With her immediate family all murdered by the Turks, then pressed into slavery by the Kurds, Aurora was finally liberated and shipped  to the States via Norway in the end of 1917.
At a time when “The Armenian question” was still hot news her dreadful story was picked up by Hollywood and exploited as a film in which she herself appeared.  For this purpose she agreed to  have her name changed from the original Armenian Arshaluys to the direct English equivalent, “Aurora”.  However, the strain of reliving her horrible experiences soon became too much for the 18 year old and she ended up in a convent, her role in the money making film taken over by an actress. Once the subject was no longer profitable the film, as well as Aurora’s entire story was dropped like a hot potato and allowed to lapse into obscurity.

Perhaps a better name for the current film would be “Aurora’s Resurrection”.
In live footage scenes from  that interview Aurora, now 83, states that the true horrors of Turkish brutality have never been shown before — we then see a shot of women empaled on stakes and left to die in an open field — the stakes  still  protruding from swollen bellies.

Even for Hollywood’s silent film, the scene was so horiffic, that they changed it to crucifixion of women,
What really sets this film apart is the ingenious use of hyper-realistic animation — based on direct tracing over old photographs — giving these images a new life as if they had been taken just now, not a hundred years ago — giving the entire film a striking impact of immediate actuality.
Inestimable credit  for this must  be extended to art director Tigran Arakelyan, who coordinated the work of -many artists and animators, both from Armenia and Lithuania (the film is co-production between Armenia, Germany and Lithuania)  to achieve the dazzling final effect. Aurora’s Sunrise, regardless of any prizes it may win along the way, will surely go down as a new landmark in Armenian cinema.

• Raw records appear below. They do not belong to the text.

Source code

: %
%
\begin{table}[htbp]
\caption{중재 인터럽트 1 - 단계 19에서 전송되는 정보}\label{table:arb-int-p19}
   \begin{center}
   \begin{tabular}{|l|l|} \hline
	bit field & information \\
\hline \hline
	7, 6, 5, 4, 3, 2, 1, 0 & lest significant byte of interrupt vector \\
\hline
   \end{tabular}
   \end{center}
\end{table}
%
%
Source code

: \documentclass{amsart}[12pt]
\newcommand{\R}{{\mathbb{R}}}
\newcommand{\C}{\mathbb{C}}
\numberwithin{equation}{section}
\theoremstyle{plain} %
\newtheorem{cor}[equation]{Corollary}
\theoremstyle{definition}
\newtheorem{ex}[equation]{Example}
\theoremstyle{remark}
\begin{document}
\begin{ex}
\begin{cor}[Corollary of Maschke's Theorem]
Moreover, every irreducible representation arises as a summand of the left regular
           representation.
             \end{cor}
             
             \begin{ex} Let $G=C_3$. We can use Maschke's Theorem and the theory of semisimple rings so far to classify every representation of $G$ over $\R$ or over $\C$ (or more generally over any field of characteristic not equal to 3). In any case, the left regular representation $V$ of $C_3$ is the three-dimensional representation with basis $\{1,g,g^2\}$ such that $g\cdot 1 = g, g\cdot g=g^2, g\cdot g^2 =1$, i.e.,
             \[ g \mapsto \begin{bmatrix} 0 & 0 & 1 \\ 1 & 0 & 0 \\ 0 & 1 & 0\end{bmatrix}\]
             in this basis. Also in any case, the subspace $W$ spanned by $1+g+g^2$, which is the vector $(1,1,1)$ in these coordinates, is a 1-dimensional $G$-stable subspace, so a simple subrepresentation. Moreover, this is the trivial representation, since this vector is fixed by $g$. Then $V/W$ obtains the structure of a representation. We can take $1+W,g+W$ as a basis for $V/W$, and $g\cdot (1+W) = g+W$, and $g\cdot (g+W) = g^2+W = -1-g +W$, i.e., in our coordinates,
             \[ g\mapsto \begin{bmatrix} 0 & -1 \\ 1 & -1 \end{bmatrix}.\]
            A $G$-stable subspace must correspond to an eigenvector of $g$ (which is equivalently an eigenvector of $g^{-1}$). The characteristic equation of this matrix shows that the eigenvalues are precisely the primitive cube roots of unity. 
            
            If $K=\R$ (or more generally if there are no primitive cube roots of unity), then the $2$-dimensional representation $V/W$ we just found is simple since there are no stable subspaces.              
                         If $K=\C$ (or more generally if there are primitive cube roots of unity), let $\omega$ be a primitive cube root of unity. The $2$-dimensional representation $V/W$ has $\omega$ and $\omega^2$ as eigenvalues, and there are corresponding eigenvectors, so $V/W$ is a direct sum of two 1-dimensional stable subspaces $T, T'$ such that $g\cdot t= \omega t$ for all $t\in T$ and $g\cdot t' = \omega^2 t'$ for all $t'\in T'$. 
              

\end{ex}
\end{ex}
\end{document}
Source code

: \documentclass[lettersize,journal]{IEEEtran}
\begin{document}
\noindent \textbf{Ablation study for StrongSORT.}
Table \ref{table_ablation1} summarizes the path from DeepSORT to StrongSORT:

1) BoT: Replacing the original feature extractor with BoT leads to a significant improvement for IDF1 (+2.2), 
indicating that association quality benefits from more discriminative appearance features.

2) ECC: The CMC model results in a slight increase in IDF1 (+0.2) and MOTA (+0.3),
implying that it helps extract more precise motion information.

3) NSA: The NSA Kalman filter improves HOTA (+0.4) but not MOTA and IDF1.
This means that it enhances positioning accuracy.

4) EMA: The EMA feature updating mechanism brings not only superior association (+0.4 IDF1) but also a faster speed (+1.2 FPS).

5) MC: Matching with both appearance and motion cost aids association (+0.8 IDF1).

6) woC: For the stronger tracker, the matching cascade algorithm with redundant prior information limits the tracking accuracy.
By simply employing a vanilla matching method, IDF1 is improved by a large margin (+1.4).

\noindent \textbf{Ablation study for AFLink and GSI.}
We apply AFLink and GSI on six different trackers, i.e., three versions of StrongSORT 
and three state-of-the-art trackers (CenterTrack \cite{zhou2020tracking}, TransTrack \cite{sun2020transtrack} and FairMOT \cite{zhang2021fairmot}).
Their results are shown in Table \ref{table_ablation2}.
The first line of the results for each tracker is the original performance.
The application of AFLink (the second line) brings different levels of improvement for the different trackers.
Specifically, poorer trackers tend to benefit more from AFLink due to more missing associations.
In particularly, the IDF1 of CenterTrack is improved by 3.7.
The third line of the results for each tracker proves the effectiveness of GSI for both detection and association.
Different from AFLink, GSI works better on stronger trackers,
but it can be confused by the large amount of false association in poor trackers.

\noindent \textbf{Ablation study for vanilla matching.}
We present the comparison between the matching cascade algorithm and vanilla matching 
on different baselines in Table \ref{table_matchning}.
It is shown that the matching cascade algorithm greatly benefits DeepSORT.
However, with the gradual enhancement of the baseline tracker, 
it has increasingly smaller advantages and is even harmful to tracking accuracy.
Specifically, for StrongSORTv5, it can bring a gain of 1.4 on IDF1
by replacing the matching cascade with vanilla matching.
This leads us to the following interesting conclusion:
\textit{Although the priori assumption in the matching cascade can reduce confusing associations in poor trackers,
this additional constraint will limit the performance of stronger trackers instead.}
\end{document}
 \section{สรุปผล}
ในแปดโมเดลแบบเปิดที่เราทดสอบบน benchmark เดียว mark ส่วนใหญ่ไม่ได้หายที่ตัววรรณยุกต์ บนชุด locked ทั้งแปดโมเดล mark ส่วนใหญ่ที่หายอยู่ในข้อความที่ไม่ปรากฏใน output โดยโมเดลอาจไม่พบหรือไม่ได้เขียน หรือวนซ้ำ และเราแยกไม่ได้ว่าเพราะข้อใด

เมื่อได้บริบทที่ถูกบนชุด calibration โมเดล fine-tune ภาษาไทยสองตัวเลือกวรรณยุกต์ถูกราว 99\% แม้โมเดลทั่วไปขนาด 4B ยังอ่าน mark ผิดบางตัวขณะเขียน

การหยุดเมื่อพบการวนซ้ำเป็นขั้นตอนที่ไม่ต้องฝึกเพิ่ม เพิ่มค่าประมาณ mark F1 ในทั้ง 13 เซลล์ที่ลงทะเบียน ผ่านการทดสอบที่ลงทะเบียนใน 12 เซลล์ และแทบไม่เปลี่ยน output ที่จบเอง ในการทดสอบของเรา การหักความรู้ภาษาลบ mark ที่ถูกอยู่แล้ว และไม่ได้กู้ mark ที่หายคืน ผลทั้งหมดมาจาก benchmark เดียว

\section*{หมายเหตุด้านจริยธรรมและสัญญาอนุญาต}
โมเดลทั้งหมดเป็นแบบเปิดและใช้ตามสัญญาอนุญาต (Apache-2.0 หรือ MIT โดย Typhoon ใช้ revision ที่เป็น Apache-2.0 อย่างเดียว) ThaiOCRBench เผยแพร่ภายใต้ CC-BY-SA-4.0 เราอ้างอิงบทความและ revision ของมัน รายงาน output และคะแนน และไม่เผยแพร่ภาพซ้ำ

By orchestrating and directing this masterpiece of documentary art, Inna Sahakyan has carved out a permanent place for herself in the history of Armenian cinema.

Aurora’s  Sunrise is still working on its North American festival premiere.If It attracts the wider attention there that it so richly deserved it may well go down as an international landmark of  innovative documentary cinema in general as well.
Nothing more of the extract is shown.